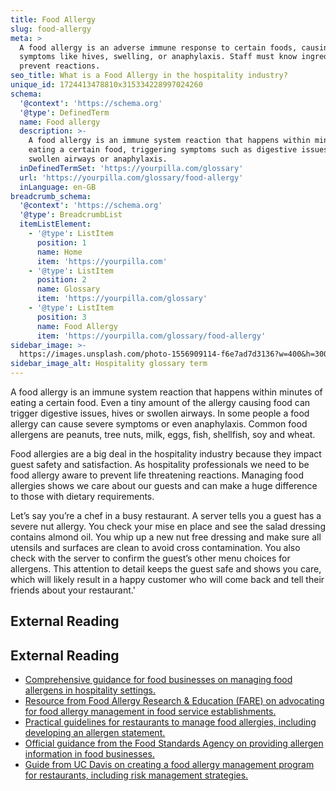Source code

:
```yaml
---
title: Food Allergy
slug: food-allergy
meta: >
  A food allergy is an adverse immune response to certain foods, causing
  symptoms like hives, swelling, or anaphylaxis. Staff must know ingredients to
  prevent reactions.
seo_title: What is a Food Allergy in the hospitality industry?
unique_id: 1724413478810x315334228997024260
schema:
  '@context': 'https://schema.org'
  '@type': DefinedTerm
  name: Food allergy
  description: >-
    A food allergy is an immune system reaction that happens within minutes of
    eating a certain food, triggering symptoms such as digestive issues, hives,
    swollen airways or anaphylaxis.
  inDefinedTermSet: 'https://yourpilla.com/glossary'
  url: 'https://yourpilla.com/glossary/food-allergy'
  inLanguage: en-GB
breadcrumb_schema:
  '@context': 'https://schema.org'
  '@type': BreadcrumbList
  itemListElement:
    - '@type': ListItem
      position: 1
      name: Home
      item: 'https://yourpilla.com'
    - '@type': ListItem
      position: 2
      name: Glossary
      item: 'https://yourpilla.com/glossary'
    - '@type': ListItem
      position: 3
      name: Food Allergy
      item: 'https://yourpilla.com/glossary/food-allergy'
sidebar_image: >-
  https://images.unsplash.com/photo-1556909114-f6e7ad7d3136?w=400&h=300&fit=crop&auto=format
sidebar_image_alt: Hospitality glossary term
---
```


A food allergy is an immune system reaction that happens within minutes of eating a certain food. Even a tiny amount of the allergy causing food can trigger digestive issues, hives or swollen airways. In some people a food allergy can cause severe symptoms or even anaphylaxis. Common food allergens are peanuts, tree nuts, milk, eggs, fish, shellfish, soy and wheat.

Food allergies are a big deal in the hospitality industry because they impact guest safety and satisfaction. As hospitality professionals we need to be food allergy aware to prevent life threatening reactions. Managing food allergies shows we care about our guests and can make a huge difference to those with dietary requirements.

Let’s say you’re a chef in a busy restaurant. A server tells you a guest has a severe nut allergy. You check your mise en place and see the salad dressing contains almond oil. You whip up a new nut free dressing and make sure all utensils and surfaces are clean to avoid cross contamination. You also check with the server to confirm the guest’s other menu choices for allergens. This attention to detail keeps the guest safe and shows you care, which will likely result in a happy customer who will come back and tell their friends about your restaurant.'

## External Reading



## External Reading

*   [Comprehensive guidance for food businesses on managing food allergens in hospitality settings.](https://www.virtual-college.co.uk/resources/food-allergy-guidance-in-catering-and-hospitality)
*   [Resource from Food Allergy Research & Education (FARE) on advocating for food allergy management in food service establishments.](https://www.foodallergy.org/our-initiatives/advocacy/know-your-rights/food-allergies-and-food-service-establishments)
*   [Practical guidelines for restaurants to manage food allergies, including developing an allergen statement.](https://www.unileverfoodsolutions.us/chef-inspiration/allergen-101/5-food-allergy-guidelines-to-follow-in-your-restaurant.html)
*   [Official guidance from the Food Standards Agency on providing allergen information in food businesses.](https://www.food.gov.uk/business-guidance/allergen-guidance-for-food-businesses)
*   [Guide from UC Davis on creating a food allergy management program for restaurants, including risk management strategies.](https://ucfoodsafety.ucdavis.edu/sites/g/files/dgvnsk7366/files/inline-files/286522_0.pdf)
○ ○ ○ ○ ○ ○ ○
Search the entries above for lines containing the word "happens", and copy each one.

Result for this task.
    A food allergy is an immune system reaction that happens within minutes of
A food allergy is an immune system reaction that happens within minutes of eating a certain food. Even a tiny amount of the allergy causing food can trigger digestive issues, hives or swollen airways. In some people a food allergy can cause severe symptoms or even anaphylaxis. Common food allergens are peanuts, tree nuts, milk, eggs, fish, shellfish, soy and wheat.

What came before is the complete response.